Nama hubungan yang baik masuk akal ketika dibaca dengan suara keras. Sebagai contoh, “Setiap lembar kerja berisi sejumlah sel.” Gunakan anak panah kecil untuk menunjukkan arah pembacaan. Selain itu, definisikan Perandi ujung garis asosiasi untuk mendeskripsikan tujuan yang dimainkan oleh sebuah kelas (misalnya, ekspresi bertindak sebagai rumusuntuk sebuah sel).

Daftar Periksa: Audit Diagram Kelas Anda

Sebelum menyelesaikan diagram Anda, jalankan daftar periksa ini untuk memastikan akurasi dan keterbacaan:

  • Akurasi Notasi:Apakah kelas dibagi menjadi tiga bagian (Nama, Atribut, Operasi)?
  • Logika Hubungan:Apakah garis pewarisan menunjuk ke induk? Apakah berlian ditempatkan pada sisi komposit (keseluruhan) dari garis agregasi/komposisi?
  • Pemeriksaan Visibilitas: Apakah Anda telah menerapkan dengan benar +, -, #, atau ~ pada atribut dan metode berdasarkan kebutuhan enkapsulasi?
  • Multiplisitas Didefinisikan: Apakah kardinalitas (misalnya, 1..*) jelas untuk setiap asosiasi?
  • Navigabilitas: Apakah panah dengan jelas menunjukkan kelas mana yang dapat menentukan instance dari kelas lainnya?
  • Pemeriksaan Kompleksitas: Apakah diagram terlalu padat? Jika ya, apakah seharusnya dipecah menjadi beberapa diagram?
  • Penyelarasan Perspektif: Apakah tingkat detail sesuai dengan fase Anda saat ini (Konseptual vs. Implementasi)?

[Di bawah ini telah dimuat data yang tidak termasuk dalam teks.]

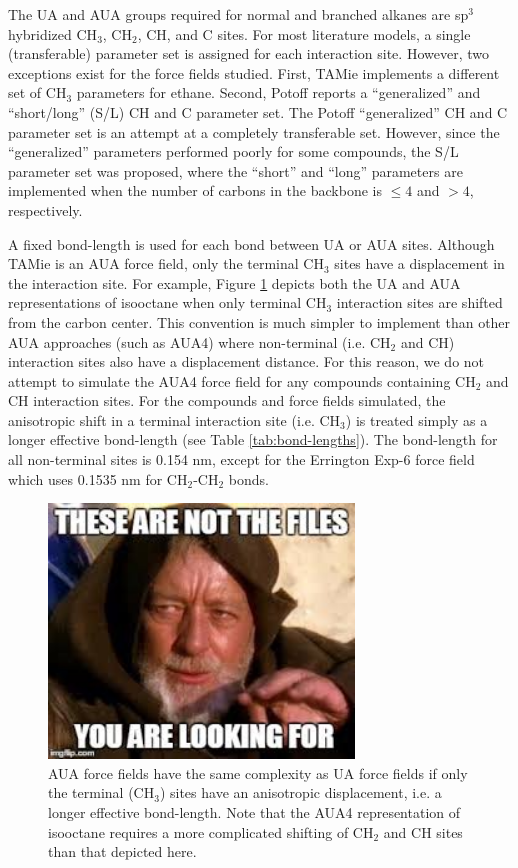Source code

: \documentclass[preprint,review,12pt]{elsarticle}
\begin{document}
The UA and AUA groups required for normal and branched alkanes are sp$^3$ hybridized CH$_3$, CH$_2$, CH, and C sites. For most literature models, a single (transferable) parameter set is assigned for each interaction site. However, two exceptions exist for the force fields studied. First, TAMie implements a different set of CH$_3$ parameters for ethane. Second, Potoff reports a ``generalized'' and ``short/long'' (S/L) CH and C parameter set. The Potoff ``generalized'' CH and C parameter set is an attempt at a completely transferable set. However, since the ``generalized'' parameters performed poorly for some compounds, the S/L parameter set was proposed, where the ``short'' and ``long'' parameters are implemented when the number of carbons in the backbone is $\le 4$ and $> 4$, respectively. 

A fixed bond-length is used for each bond between UA or AUA sites. Although TAMie is an AUA force field, only the terminal CH$_3$ sites have a displacement in the interaction site. For example, Figure \ref{fig:AUA_isooctane} depicts both the UA and AUA representations of isooctane when only terminal CH$_3$ interaction sites are shifted from the carbon center. This convention is much simpler to implement than other AUA approaches (such as AUA4) where non-terminal (i.e. CH$_2$ and CH) interaction sites also have a displacement distance. For this reason, 
we do not attempt to simulate the AUA4 force field for any compounds containing CH$_2$ and CH interaction sites. For the compounds and force fields simulated, the anisotropic shift in a terminal interaction site (i.e. CH$_3$) is treated simply as a longer effective bond-length (see Table \ref{tab:bond-lengths}). The bond-length for all non-terminal sites is 0.154 nm, except for the Errington Exp-6 force field which uses 0.1535 nm for CH$_2$-CH$_2$ bonds.

\begin{figure}[htb!]
	\centering
	\includegraphics[width=3.2in]{empty_figure.jpg}
	\caption{AUA force fields have the same complexity as UA force fields if only the terminal (CH$_3$) sites have an anisotropic displacement, i.e. a longer effective bond-length. Note that the AUA4 representation of isooctane requires a more complicated shifting of CH$_2$ and CH sites than that depicted here.}
	\label{fig:AUA_isooctane}
\end{figure}
\end{document}
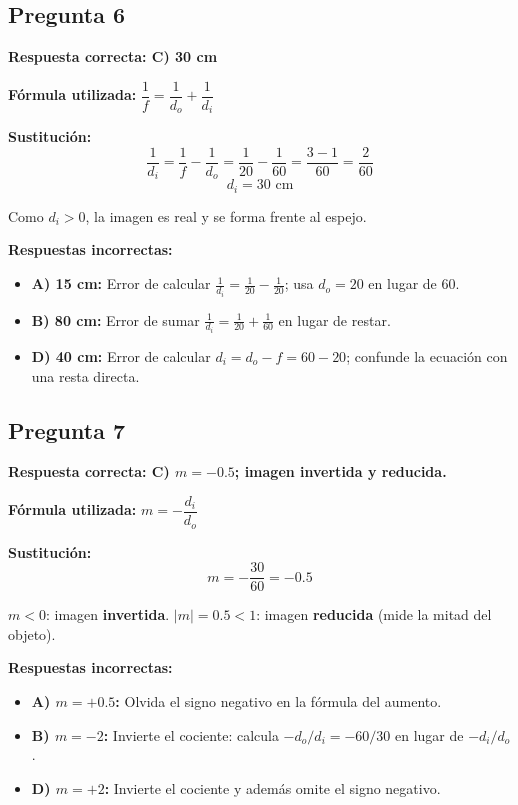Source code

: \begin{respuestabox}
\subsection*{Pregunta 6}
\textcolor{verdecorrecto}{\textbf{Respuesta correcta: C) 30 cm}}

\textbf{Fórmula utilizada:} $\dfrac{1}{f} = \dfrac{1}{d_o} + \dfrac{1}{d_i}$

\textbf{Sustitución:}
$$\frac{1}{d_i} = \frac{1}{f} - \frac{1}{d_o} = \frac{1}{20} - \frac{1}{60} = \frac{3-1}{60} = \frac{2}{60}$$
$$d_i = 30 \text{ cm}$$

Como $d_i > 0$, la imagen es real y se forma frente al espejo.

\textbf{Respuestas incorrectas:}
\begin{itemize}
    \item \textbf{A) 15 cm:} Error de calcular $\frac{1}{d_i} = \frac{1}{20} - \frac{1}{20}$; usa $d_o = 20$ en lugar de 60.
    \item \textbf{B) 80 cm:} Error de sumar $\frac{1}{d_i} = \frac{1}{20} + \frac{1}{60}$ en lugar de restar.
    \item \textbf{D) 40 cm:} Error de calcular $d_i = d_o - f = 60 - 20$; confunde la ecuación con una resta directa.
\end{itemize}
\end{respuestabox}
\newpage
\begin{respuestabox}
\subsection*{Pregunta 7}
\textcolor{verdecorrecto}{\textbf{Respuesta correcta: C) $m = -0.5$; imagen invertida y reducida.}}

\textbf{Fórmula utilizada:} $m = -\dfrac{d_i}{d_o}$

\textbf{Sustitución:}
$$m = -\frac{30}{60} = -0.5$$

$m < 0$: imagen \textbf{invertida}. $|m| = 0.5 < 1$: imagen \textbf{reducida} (mide la mitad del objeto).

\textbf{Respuestas incorrectas:}
\begin{itemize}
    \item \textbf{A) $m = +0.5$:} Olvida el signo negativo en la fórmula del aumento.
    \item \textbf{B) $m = -2$:} Invierte el cociente: calcula $-d_o/d_i = -60/30$ en lugar de $-d_i/d_o$.
    \item \textbf{D) $m = +2$:} Invierte el cociente y además omite el signo negativo.
\end{itemize}
\end{respuestabox}

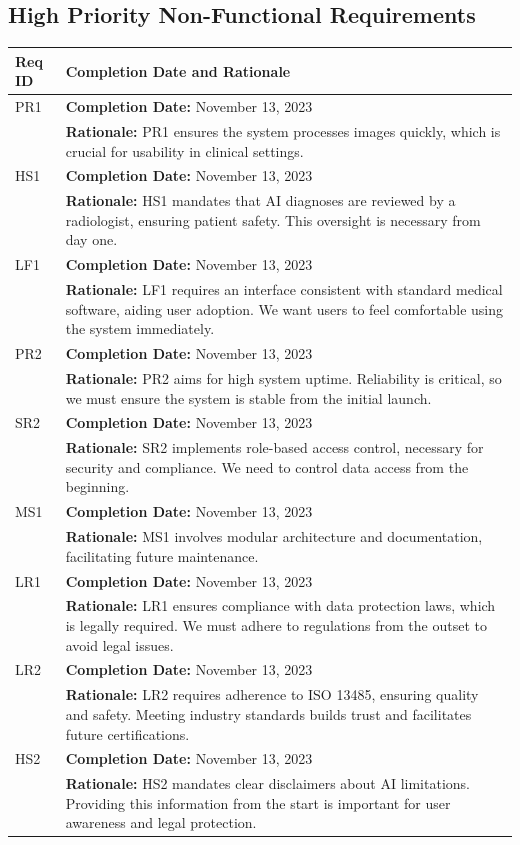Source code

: \documentclass[12pt]{article}
\begin{document}
\subsection{High Priority Non-Functional Requirements}
\begin{table}[H]
  \label{TblHighPriorityNFRs}
  \begin{tabular}{p{}|p{}}
  \toprule
  \textbf{Req ID} & \textbf{Completion Date and Rationale} \\
  \midrule
  PR1 & \textbf{Completion Date:} November 13, 2023\\
      & \textbf{Rationale:} PR1 ensures the system processes images quickly, which is crucial for usability in clinical settings. \\
  \midrule
  HS1 & \textbf{Completion Date:} November 13, 2023\\
      & \textbf{Rationale:} HS1 mandates that AI diagnoses are reviewed by a radiologist, ensuring patient safety. This oversight is necessary from day one. \\
  \midrule
  LF1 & \textbf{Completion Date:} November 13, 2023\\
      & \textbf{Rationale:} LF1 requires an interface consistent with standard medical software, aiding user adoption. We want users to feel comfortable using the system immediately. \\
  \midrule
  PR2 & \textbf{Completion Date:} November 13, 2023\\
      & \textbf{Rationale:} PR2 aims for high system uptime. Reliability is critical, so we must ensure the system is stable from the initial launch. \\
  \midrule
  SR2 & \textbf{Completion Date:} November 13, 2023\\
      & \textbf{Rationale:} SR2 implements role-based access control, necessary for security and compliance. We need to control data access from the beginning. \\
  \midrule
  MS1 & \textbf{Completion Date:} November 13, 2023\\
      & \textbf{Rationale:} MS1 involves modular architecture and documentation, facilitating future maintenance. \\
  \midrule
  LR1 & \textbf{Completion Date:} November 13, 2023\\
      & \textbf{Rationale:} LR1 ensures compliance with data protection laws, which is legally required. We must adhere to regulations from the outset to avoid legal issues. \\
  \midrule
  LR2 & \textbf{Completion Date:} November 13, 2023\\
      & \textbf{Rationale:} LR2 requires adherence to ISO 13485, ensuring quality and safety. Meeting industry standards builds trust and facilitates future certifications. \\
  \midrule
  HS2 & \textbf{Completion Date:} November 13, 2023\\
      & \textbf{Rationale:} HS2 mandates clear disclaimers about AI limitations. Providing this information from the start is important for user awareness and legal protection. \\
  \bottomrule
  \end{tabular}
  \end{table}
\end{document}
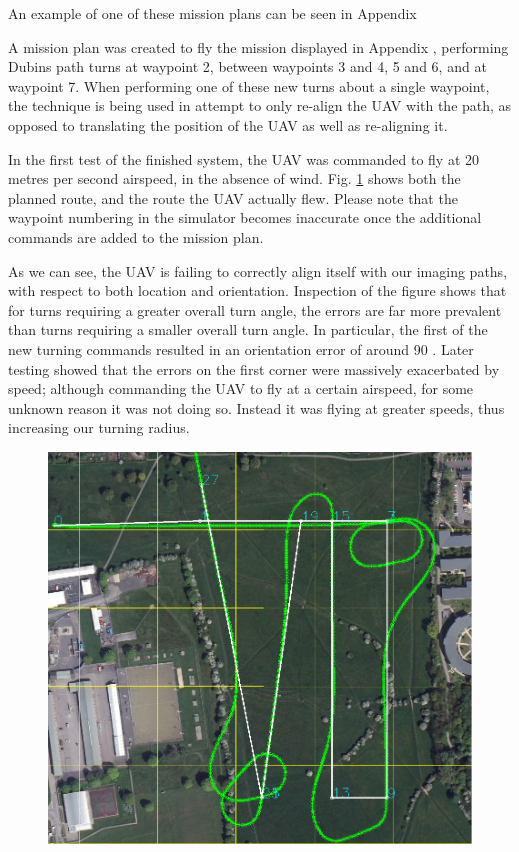 An example of one of these mission plans can be seen in Appendix %

A mission plan was created to fly the mission displayed in Appendix %
, performing Dubins path turns at waypoint 2, between waypoints 3 and 4, 5 and 6, and at waypoint 7. When performing one of these new turns about a single waypoint, the technique is being used in attempt to only re-align the UAV with the path, as opposed to translating the position of the UAV as well as re-aligning it. 

In the first test of the finished system, the UAV was commanded to fly at 20 metres per second airspeed, in the absence of wind. Fig. \ref{fig:6520nowind} shows both the planned route, and the route the UAV actually flew. Please note that the waypoint numbering in the simulator becomes inaccurate once the additional commands are added to the mission plan. 

As we can see, the UAV is failing to correctly align itself with our imaging paths, with respect to both location and orientation. Inspection of the figure shows that for turns requiring a greater overall turn angle, the errors are far more prevalent than turns requiring a smaller overall turn angle. In particular, the first of the new turning commands resulted in an orientation error of around 90 \degree. Later testing showed that the errors on the first corner were massively exacerbated by speed; although commanding the UAV to fly at a certain airspeed, for some unknown reason it was not doing so. Instead it was flying at greater speeds, thus increasing our turning radius.

\begin{figure}[htbp!] 
\centering    
\includegraphics[width=\textwidth]{65_20_NoWind}
\caption[Flying Dubins path turns in the absence of wind]{}
\label{fig:6520nowind}
\end{figure} 

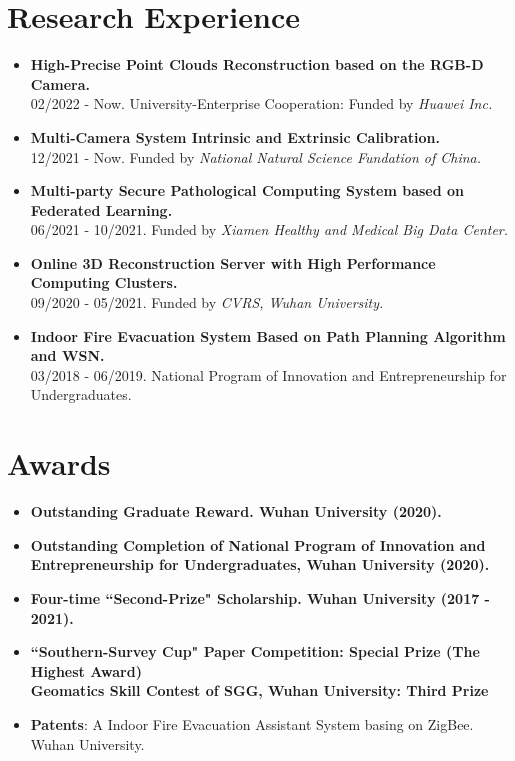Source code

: \documentclass[a4paper]{article}
\begin{document}
\section{Research Experience}
\vspace{-0.5em}
\begin{itemize}
      \item \textbf{High-Precise Point Clouds Reconstruction based on the RGB-D Camera.}\\
            02/2022 - Now. University-Enterprise Cooperation: Funded by \textit{Huawei Inc.}\vspace{-0.5em}
      \item \textbf{Multi-Camera System Intrinsic and Extrinsic Calibration.}\\
            12/2021 - Now. Funded by \textit{National Natural Science Fundation of China.}\vspace{-0.5em}
      \item \textbf{Multi-party Secure Pathological Computing System based on Federated Learning.}\\
            06/2021 - 10/2021. Funded by \textit{Xiamen Healthy and Medical Big Data Center.}\vspace{-0.5em}
      \item \textbf{Online 3D Reconstruction Server with High Performance Computing Clusters.}\\
            09/2020 - 05/2021. Funded by \textit{CVRS, Wuhan University.}\vspace{-0.5em}
      \item \textbf{Indoor Fire Evacuation System Based on Path Planning Algorithm and WSN.}\\
            03/2018 - 06/2019. National Program of Innovation and Entrepreneurship for Undergraduates.
\end{itemize}


\section{Awards}
\vspace{-0.5em}
\begin{itemize}[itemsep = -0.5em,topsep = 0em]
      \item \textbf{Outstanding Graduate Reward. Wuhan University (2020).}
      \item \textbf{Outstanding Completion of National Program of Innovation and Entrepreneurship for Undergraduates, Wuhan University (2020).}
      \item \textbf{Four-time ``Second-Prize" Scholarship. Wuhan University (2017 - 2021).}
      \item \textbf{``Southern-Survey Cup" Paper Competition: Special Prize (The Highest Award)\\
                  Geomatics Skill Contest of SGG, Wuhan University: Third Prize}
      \item \textbf{Patents}: A Indoor Fire Evacuation Assistant System basing on ZigBee. Wuhan University.
\end{itemize}
\end{document}
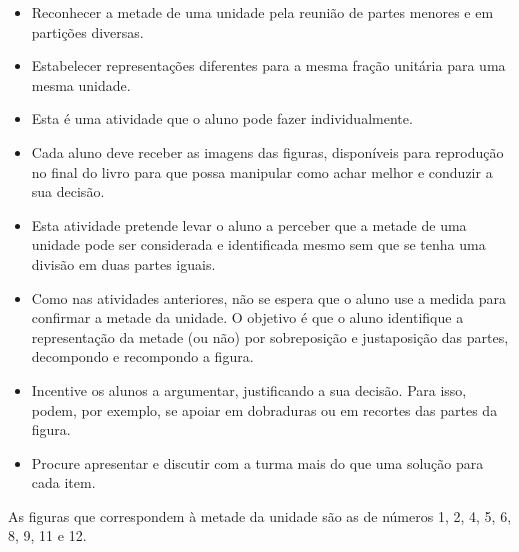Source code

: \begin{atividade}\label{chap1-ativ10}
\objetivos
\begin{itemize} %
    \item       Reconhecer a metade de uma unidade pela reunião de partes menores e em partições diversas.
    \item       Estabelecer representações diferentes para a mesma fração unitária para uma mesma unidade.
\end{itemize} %

\discussoes
  \begin{itemize} %
  \item       Esta é uma atividade que o aluno pode fazer individualmente.
  \item       Cada aluno deve receber as imagens das figuras, disponíveis para reprodução no final do livro para que possa manipular como achar melhor e conduzir a sua decisão.
  \item       Esta atividade pretende levar o aluno a perceber que a metade de uma unidade pode ser considerada e identificada mesmo sem que se tenha uma divisão em duas partes iguais.
  \item       Como nas atividades anteriores, não se espera que o aluno use a medida para confirmar a metade da unidade. O objetivo é que o aluno identifique a representação da metade (ou não) por sobreposição e justaposição das partes, decompondo e recompondo a figura.
  \item       Incentive os alunos a argumentar, justificando a sua decisão. Para isso, podem, por exemplo, se apoiar em dobraduras ou em recortes das partes da figura.
  \item       Procure apresentar e discutir com a turma mais do que uma solução para cada item.
\end{itemize} %

\solucao
  As figuras que correspondem à metade da unidade são as de números 1, 2, 4, 5, 6, 8, 9, 11 e 12.

\end{atividade}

Diagram Kelas UML adalah alat yang kuat untuk memvisualisasikan struktur statis suatu sistem. Dengan menguasai notasi dan hubungan ini, Anda dapat memodelkan sistem kompleks secara efektif, menjembatani kesenjangan antara konsep bisnis dan kode teknis.

Loading

Signing-in 3 seconds...

Signing-up 3 seconds...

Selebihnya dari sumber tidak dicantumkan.